Hernán Brienza | Sábado 02 de febrero de 2013
Los festejos del 31 de enero en la Plaza de Mayo tuvieron un
carácter verdaderamente democrático y transformador, que pusieron en común y en
debate la historia colectiva. Esa misma historia que fue la que, hace 200 años,
abrió la discusión sobre los derechos humanos y la inclusión social en un país
a pasos de la Independencia.
No fue en un claustro cerrado. Tampoco en una aula magna de
alguna universidad prestigiosa. No fue en un teatro elegante de la ciudad. Fue
a cielo abierto, a los pies del Cabildo. Allí, donde el 25 de mayo de 1810, el
pueblo quiso saber de qué se trataba la cosa; o mejor dicho, donde el pueblo
veía de qué iba a ir la cosa. El auditorio tampoco era "la creme de la creme",
como muchos intelectuales presumen de sus estudiantes. Más bien se trataba de
unos cuantos miles de militantes, de unas decenas de dirigentes políticos de
primera línea del gobierno nacional y de miles de ciudadanos comunes. Y allí se
habló de historia. Se conversó, se debatió -aún cuando los expositores
estuviéramos más o menos de acuerdo respecto de la mirada sobre la Asamblea
General Constituyente del año XIII- se palpó, se puso en común la historia
colectiva. Y se "toqueteó" la historia en un sitio histórico. Y allí se
encuentra el carácter verdaderamente transformador y democrático del acto del
31 de enero a la tarde: un pueblo -muchos de los que estaban en la plaza ese
día jamás tuvieron la oportunidad de poner un pie en una universidad- escuchó
atentamente a tres expositores -uno de ellos miembro de la Corte Suprema de
justicia- que revolvieron el pasado. El pueblo fue a la historia y viceversa. Y
todo eso transmitido en forma directa para millones de argentinos que lo veían
en directo por la televisión pública.
La Asamblea del año XIII fue el primer congreso que proclamó
los derechos humanos en el territorio de la actual República Argentina. Fue un
intento, una experiencia que quedó trunca por culpa de las internas en la Logia
Lautaro -entre José de San Martín que buscaba la independencia definitiva y
Carlos María de Alvear que miraba con un ojo americano y un ojo inglés-, un
eslabón importante en el camino a la libertad definitiva. Es cierto que no
alcanzó su objetivo central: sancionar una Constitución republicana. Y que fue
una victoria del centralismo porteño en contra del federalismo democrático
planteado por José Gervasio Artigas. Pero también es cierto, como dijo Araceli
Bellota, que puso en palabras lo que estaba tácito: la soberanía popular, la
voluntad de abolir la esclavitud, la igualdad de razas, el fin de las torturas
como método de disciplinamiento por parte de los sectores dominantes; y como
dijo Eugenio Zaffaroni, que esa declaración de principios, ese programa, fue un
momento de iluminación para América Latina.

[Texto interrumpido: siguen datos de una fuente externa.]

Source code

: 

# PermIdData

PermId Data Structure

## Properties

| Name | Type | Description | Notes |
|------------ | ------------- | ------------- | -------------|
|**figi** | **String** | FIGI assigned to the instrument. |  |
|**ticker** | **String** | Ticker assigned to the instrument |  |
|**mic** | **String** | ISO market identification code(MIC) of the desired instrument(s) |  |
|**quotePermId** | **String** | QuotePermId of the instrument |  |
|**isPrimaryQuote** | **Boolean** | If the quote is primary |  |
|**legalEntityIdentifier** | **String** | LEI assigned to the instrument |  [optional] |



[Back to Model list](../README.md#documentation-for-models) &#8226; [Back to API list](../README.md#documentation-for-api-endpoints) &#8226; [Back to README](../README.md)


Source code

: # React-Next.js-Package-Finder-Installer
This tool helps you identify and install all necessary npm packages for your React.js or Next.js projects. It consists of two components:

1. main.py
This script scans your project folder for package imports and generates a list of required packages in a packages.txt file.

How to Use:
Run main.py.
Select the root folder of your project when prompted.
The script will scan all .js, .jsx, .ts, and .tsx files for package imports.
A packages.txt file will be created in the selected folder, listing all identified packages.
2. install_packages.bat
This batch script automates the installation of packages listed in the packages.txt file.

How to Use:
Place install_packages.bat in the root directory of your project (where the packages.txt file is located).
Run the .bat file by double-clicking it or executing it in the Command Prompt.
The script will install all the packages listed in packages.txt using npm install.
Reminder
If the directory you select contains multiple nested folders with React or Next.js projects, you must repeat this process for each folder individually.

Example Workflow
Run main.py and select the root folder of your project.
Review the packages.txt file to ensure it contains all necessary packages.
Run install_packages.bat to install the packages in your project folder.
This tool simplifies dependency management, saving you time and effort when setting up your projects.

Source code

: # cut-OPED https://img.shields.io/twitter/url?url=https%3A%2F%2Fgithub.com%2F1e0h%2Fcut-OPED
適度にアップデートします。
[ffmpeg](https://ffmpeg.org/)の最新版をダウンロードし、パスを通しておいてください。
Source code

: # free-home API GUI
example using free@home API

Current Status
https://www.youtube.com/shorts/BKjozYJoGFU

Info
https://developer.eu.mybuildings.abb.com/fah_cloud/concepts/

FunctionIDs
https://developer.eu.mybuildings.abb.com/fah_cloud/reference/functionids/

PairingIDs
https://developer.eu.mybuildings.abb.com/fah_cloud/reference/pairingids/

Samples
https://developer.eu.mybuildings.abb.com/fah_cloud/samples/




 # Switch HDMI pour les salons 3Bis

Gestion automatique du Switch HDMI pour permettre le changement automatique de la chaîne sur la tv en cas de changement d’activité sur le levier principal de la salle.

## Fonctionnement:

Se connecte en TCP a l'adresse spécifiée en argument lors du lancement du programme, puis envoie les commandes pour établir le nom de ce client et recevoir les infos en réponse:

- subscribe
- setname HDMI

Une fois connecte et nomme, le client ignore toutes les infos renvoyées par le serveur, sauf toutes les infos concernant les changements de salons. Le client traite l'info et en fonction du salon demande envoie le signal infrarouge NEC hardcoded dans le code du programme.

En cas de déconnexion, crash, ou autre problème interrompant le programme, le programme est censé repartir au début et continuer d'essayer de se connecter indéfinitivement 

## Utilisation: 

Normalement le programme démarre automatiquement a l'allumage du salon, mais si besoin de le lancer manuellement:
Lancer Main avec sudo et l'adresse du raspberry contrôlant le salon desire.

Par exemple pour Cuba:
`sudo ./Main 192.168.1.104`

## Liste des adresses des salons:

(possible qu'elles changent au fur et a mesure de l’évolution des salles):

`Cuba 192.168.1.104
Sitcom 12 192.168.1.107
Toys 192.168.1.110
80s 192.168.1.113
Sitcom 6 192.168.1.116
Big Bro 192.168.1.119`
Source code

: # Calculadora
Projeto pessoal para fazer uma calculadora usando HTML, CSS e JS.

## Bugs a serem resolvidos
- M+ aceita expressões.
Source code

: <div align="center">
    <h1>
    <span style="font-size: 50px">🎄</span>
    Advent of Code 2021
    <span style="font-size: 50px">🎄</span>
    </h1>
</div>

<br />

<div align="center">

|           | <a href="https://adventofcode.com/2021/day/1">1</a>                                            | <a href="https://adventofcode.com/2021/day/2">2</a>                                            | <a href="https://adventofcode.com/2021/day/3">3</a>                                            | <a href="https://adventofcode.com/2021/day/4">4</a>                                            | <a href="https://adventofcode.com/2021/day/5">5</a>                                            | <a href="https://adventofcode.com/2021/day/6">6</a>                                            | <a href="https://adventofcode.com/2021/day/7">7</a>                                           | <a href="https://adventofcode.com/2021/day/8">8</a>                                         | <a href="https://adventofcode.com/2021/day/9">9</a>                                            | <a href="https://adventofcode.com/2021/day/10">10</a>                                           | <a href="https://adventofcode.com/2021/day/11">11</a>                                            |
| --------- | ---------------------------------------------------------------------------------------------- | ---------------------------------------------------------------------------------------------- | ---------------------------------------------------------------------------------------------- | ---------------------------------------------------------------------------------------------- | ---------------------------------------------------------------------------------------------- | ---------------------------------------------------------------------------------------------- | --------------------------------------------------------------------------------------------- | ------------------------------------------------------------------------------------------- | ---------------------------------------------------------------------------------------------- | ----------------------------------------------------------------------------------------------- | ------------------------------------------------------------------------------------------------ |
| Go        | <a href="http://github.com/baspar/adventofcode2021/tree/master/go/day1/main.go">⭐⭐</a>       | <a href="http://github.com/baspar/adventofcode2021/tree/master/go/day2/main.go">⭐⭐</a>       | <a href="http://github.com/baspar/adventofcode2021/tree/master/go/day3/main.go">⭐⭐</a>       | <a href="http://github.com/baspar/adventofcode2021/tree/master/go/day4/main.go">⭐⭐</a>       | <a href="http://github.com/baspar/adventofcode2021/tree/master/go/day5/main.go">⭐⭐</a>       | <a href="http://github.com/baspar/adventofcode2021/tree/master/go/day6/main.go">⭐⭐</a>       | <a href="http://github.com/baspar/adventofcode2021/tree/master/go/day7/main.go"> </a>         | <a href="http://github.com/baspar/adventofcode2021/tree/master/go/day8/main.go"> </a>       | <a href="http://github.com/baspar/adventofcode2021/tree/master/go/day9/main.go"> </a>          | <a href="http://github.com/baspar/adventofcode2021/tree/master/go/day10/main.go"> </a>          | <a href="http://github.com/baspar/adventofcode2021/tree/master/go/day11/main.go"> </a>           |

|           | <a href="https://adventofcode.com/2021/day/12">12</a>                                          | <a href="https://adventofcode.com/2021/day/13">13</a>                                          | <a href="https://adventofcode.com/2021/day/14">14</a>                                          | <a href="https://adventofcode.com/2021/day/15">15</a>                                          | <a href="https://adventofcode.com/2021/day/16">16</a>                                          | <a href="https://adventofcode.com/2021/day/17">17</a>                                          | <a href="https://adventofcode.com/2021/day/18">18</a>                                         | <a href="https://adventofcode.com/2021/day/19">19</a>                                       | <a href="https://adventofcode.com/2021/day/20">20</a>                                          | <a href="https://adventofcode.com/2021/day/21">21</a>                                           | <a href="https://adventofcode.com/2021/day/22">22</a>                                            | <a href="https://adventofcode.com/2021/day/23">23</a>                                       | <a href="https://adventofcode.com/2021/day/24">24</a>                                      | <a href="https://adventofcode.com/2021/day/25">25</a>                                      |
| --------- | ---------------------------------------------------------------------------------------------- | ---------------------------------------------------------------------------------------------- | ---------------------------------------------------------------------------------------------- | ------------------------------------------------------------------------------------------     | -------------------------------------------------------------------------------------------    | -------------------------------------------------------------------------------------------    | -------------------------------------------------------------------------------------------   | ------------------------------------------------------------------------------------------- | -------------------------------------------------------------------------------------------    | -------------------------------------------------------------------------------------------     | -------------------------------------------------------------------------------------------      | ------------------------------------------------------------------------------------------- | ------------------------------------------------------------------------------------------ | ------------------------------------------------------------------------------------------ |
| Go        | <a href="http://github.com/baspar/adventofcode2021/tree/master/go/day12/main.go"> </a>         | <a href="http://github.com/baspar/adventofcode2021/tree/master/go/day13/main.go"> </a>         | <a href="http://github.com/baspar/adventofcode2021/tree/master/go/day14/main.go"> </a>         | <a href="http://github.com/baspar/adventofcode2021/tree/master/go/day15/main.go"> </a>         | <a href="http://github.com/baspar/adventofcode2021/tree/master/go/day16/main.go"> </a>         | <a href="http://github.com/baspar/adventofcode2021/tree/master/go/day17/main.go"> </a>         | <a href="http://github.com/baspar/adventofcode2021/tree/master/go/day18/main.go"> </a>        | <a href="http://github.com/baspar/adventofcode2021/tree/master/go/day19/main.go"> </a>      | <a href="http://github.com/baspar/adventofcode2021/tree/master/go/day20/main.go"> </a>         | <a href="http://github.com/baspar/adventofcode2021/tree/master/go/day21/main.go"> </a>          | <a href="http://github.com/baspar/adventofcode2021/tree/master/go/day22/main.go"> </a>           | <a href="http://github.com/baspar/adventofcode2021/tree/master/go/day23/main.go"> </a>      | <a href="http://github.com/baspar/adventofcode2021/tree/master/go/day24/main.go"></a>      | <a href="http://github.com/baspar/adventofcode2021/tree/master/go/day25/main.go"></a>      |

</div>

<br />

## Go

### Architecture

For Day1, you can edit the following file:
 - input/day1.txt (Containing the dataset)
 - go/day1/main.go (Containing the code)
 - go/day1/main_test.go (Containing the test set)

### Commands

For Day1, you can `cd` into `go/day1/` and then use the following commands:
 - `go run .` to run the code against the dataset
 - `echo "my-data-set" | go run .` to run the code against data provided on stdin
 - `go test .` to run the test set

Como todo hecho histórico, la Asamblea del año XIII
significó un proceso de avances y de retrocesos. Pero marcó de lo que vendría:
los principios del liberalismo político, la democratización de la acción
pública, la ampliación de ciudadanía -como se dice ahora-, la lenta inclusión
de las mayorías al sistema de derechos. Por eso la Asamblea del Año XIII late
en las luchas federales y populares como las de Manuel Dorrego, en las luchar
radicales por la ley de voto secreto, universal y obligatorio, en el voto
femenino sancionado a instancias de la prédica de Eva Perón, en las reformas
sociales y civiles del primer Peronismo, en los juicios por los delitos de Lesa
Humanidad que se llevan adelante desde el 2003, en el matrimonio igualitario,
en la Asignación Universal por Hijo, entre otras tantas medidas y, claro, en el
acto del jueves en la Plaza de Mayo. Porque la libertad de imprenta sancionada
por la Asamblea del año XIII -y que vive en la Ley de Medios- también se
replica cuando se libera y democratiza la historia como decidió hacerlo la
presidenta Cristina Fernández de Kirchner.